Too many of my relationships have entered the 80/20 zone. The zone where I'm putting in 80% of the effort to their 20% and I just can't maintain that long term. I believe all healthy relationships have an ebb and flow where each person takes on a little more of the weight for periods of time when necessary. But I was baring too much of the weight for too long.

I have entered a time in my life where I have to learn to say no. I'm 1 week out from leaving the country, 2 weeks out from renovating my house (1 day after reentering the country, mind you), 6 weeks out from my DC trip, 6 weeks out from the beginning of my busiest months of work and travel...and well, you get the idea. I've got a lot on my plate and I'm exhausted. I don't want the quality of my time, work, and effort to suffer because I keep finding myself saying yes when I know I need to say no.

I'm tearing up just writing this because I hate it and it's hard for me. But I'm spending the next few months clearing out some of my time and responsibilities. I need to make time to recover and relax. I've hit my breaking point, and now it is time to rebuild.

Love,
B

7 comments:

Anonymous said...

I am a people pleaser too. I know where you are coming from and it is OK to put yourself first! Don't let it get you down! Keep your head up friend!

Jessica said...

I love you!!!!

Café Moka said...

Oh girl, it's totally ok to say no! For your sanity!!!

Joey Hodges said...

You have so quickly become one of my best friends, and I'm so grateful for the effort that you are constantly putting in. You have such a great way of making everyone feel so loved and important. It is always okay to say no. It is always okay to take care for yourself. And it is ALWAYS okay to be selfish. You have the kindest heart, and I'm lucky to call you friend!

Kristin said...

My husband is totally a people pleaser and he's run himself ragged at times. I'm the opposite. I mean, maybe I'm selfish, but honestly, I refuse to run myself ragged. I've don't it in the past, and it's not worth it. Relationships can be the hardest to cut, but if someone isn't giving you what you're giving them, it isn't a real relationship.
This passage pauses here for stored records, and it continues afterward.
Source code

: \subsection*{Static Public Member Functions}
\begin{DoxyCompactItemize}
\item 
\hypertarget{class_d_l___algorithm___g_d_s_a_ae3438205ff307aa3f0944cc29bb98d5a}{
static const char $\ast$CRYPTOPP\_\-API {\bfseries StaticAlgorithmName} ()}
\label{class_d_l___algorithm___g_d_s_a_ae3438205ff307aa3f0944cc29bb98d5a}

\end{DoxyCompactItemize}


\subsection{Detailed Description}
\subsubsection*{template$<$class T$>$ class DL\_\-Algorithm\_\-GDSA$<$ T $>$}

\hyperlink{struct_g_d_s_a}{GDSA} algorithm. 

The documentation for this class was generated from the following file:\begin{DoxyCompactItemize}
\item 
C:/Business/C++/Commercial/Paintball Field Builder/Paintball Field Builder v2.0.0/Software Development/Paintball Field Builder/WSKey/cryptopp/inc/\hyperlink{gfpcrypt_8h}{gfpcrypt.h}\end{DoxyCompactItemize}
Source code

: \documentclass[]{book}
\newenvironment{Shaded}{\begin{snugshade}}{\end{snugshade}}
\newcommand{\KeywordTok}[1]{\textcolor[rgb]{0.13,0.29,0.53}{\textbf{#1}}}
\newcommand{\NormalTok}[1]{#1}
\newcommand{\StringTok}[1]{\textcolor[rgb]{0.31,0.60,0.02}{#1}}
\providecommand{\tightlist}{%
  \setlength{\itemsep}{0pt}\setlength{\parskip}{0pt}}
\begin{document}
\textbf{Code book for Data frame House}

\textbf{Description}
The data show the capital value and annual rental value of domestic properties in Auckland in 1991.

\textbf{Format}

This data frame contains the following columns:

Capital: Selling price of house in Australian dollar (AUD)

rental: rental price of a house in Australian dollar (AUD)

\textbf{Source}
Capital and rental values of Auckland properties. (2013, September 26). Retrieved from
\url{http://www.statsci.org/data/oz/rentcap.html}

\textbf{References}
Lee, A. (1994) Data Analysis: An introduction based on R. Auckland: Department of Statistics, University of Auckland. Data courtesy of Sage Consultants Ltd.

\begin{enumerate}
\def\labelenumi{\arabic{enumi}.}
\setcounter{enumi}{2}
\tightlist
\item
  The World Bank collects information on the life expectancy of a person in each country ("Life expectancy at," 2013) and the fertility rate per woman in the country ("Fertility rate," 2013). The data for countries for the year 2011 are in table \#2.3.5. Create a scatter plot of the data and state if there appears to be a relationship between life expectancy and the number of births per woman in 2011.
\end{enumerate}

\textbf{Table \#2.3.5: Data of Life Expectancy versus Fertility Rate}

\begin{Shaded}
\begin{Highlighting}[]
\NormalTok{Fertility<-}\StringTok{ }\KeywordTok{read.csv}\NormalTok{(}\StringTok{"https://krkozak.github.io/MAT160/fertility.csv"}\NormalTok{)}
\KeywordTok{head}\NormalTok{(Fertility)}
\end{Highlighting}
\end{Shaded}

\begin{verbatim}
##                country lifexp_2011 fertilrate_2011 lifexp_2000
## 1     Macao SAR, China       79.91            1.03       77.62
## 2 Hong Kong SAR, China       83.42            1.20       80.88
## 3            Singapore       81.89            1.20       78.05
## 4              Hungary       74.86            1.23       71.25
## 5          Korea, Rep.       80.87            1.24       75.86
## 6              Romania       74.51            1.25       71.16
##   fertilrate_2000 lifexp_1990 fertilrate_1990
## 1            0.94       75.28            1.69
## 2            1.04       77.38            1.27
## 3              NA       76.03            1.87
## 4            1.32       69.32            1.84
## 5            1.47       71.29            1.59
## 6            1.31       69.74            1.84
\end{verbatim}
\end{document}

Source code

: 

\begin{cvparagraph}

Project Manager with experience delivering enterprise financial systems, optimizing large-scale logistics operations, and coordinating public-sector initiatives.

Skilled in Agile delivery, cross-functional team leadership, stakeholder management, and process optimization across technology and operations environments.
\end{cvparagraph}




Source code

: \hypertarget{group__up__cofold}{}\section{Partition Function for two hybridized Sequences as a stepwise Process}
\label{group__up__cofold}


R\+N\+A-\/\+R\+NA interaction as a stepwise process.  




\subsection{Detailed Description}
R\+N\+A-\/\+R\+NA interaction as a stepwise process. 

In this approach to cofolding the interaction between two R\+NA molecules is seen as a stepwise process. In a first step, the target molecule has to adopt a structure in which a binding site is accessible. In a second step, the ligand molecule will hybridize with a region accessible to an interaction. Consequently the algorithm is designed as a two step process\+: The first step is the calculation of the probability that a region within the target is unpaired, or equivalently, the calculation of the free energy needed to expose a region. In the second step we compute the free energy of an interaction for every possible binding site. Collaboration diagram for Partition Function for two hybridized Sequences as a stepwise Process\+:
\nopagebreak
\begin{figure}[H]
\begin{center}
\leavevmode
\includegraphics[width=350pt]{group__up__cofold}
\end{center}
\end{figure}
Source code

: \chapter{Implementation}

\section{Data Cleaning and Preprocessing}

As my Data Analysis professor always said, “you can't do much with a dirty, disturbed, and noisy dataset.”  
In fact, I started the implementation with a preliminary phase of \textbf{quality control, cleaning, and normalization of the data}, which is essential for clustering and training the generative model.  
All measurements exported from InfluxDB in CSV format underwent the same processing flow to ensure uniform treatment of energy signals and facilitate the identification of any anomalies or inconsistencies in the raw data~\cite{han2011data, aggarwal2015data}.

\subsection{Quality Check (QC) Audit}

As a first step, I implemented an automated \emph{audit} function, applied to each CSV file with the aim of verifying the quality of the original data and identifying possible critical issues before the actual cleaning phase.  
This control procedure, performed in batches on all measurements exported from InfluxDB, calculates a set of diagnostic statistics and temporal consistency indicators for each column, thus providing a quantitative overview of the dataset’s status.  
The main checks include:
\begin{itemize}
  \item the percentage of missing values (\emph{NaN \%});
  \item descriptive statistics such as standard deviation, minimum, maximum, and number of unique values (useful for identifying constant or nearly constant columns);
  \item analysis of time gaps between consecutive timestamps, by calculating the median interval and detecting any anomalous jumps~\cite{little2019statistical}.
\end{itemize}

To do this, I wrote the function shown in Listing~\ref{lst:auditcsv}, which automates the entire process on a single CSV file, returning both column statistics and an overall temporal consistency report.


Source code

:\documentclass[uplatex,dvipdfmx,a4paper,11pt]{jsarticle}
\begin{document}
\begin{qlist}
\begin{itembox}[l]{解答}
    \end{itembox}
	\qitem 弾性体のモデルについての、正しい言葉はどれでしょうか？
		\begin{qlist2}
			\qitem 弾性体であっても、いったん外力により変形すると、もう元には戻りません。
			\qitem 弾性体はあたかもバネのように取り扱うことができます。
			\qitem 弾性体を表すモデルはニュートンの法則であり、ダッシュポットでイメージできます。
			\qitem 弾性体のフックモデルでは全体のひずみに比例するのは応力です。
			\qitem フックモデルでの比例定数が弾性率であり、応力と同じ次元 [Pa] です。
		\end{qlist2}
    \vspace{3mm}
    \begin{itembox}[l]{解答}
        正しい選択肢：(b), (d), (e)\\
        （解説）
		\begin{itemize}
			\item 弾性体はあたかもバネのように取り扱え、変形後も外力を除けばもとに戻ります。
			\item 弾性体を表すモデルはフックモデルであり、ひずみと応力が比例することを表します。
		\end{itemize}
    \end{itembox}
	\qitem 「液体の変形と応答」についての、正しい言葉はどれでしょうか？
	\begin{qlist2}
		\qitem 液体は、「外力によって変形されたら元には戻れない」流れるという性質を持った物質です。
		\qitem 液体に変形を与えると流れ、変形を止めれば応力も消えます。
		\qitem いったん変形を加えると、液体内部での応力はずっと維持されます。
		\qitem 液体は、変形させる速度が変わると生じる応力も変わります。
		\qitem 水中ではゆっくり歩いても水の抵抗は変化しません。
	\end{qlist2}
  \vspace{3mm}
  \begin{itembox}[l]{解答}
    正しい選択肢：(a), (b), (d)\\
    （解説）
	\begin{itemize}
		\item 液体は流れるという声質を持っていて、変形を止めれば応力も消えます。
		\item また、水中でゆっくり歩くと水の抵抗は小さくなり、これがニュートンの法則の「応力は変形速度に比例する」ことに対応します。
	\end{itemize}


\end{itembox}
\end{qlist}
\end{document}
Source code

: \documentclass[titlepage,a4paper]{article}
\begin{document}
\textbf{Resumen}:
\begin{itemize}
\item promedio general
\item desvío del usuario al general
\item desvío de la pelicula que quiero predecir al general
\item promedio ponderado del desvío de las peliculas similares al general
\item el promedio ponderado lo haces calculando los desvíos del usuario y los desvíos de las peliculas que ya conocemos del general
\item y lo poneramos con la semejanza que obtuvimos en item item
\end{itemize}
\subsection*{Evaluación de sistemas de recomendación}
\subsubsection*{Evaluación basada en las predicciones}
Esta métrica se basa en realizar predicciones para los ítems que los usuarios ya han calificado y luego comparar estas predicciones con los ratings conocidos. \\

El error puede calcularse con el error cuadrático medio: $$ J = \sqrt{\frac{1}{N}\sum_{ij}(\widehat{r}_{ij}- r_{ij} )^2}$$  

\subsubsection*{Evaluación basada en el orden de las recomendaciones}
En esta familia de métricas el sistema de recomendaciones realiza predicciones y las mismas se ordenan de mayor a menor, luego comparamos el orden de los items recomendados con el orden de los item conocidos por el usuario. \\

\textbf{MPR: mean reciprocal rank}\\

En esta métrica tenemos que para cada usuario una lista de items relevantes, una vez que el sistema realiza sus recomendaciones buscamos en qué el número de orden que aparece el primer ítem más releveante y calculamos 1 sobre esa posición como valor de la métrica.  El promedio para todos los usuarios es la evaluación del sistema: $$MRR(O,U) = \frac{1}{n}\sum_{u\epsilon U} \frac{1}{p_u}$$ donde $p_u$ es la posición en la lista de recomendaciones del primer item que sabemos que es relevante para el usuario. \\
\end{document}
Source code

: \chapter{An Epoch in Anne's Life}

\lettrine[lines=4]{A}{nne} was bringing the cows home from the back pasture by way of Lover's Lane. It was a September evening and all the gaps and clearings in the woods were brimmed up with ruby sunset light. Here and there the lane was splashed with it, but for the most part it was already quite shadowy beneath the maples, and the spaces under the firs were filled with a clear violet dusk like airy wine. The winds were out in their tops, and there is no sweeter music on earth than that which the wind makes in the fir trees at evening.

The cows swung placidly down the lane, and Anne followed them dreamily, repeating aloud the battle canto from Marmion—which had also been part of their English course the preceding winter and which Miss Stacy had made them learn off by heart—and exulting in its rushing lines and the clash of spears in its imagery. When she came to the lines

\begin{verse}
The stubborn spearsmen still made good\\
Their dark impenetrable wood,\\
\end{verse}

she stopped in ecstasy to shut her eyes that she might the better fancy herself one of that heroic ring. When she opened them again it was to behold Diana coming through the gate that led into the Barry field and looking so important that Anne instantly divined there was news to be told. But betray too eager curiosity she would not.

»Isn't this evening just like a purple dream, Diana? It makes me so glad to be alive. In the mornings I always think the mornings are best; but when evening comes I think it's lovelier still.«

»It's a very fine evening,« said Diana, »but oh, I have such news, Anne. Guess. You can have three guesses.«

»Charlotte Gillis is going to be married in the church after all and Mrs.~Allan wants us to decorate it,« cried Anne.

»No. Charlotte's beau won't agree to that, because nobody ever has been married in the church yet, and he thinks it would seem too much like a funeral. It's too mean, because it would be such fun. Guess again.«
I hope you figure this out, Becca!

Kari said...

I can relate to being a people pleaser, but it's okay to set healthy boundaries and limits. It really helped me a few years ago. I'm of the belief that saying no sometimes increases your value to others, because them knowing that you have other priorities will help them see that they don't get to put in just 20% of the effort if they want a real friendship. It's like playing hard-to-get with a guy: they want you all the more when they can't have you all the time. It works with friends, co-workers, etc. too. I'll be thinking about you!

Nichole @ casadecrews.com said...

Oh how I can relate. I just posted a very similar blog post about a month ago on the same thing. It is so hard to say no but I agree with what you've said. It will all work out.Love ya!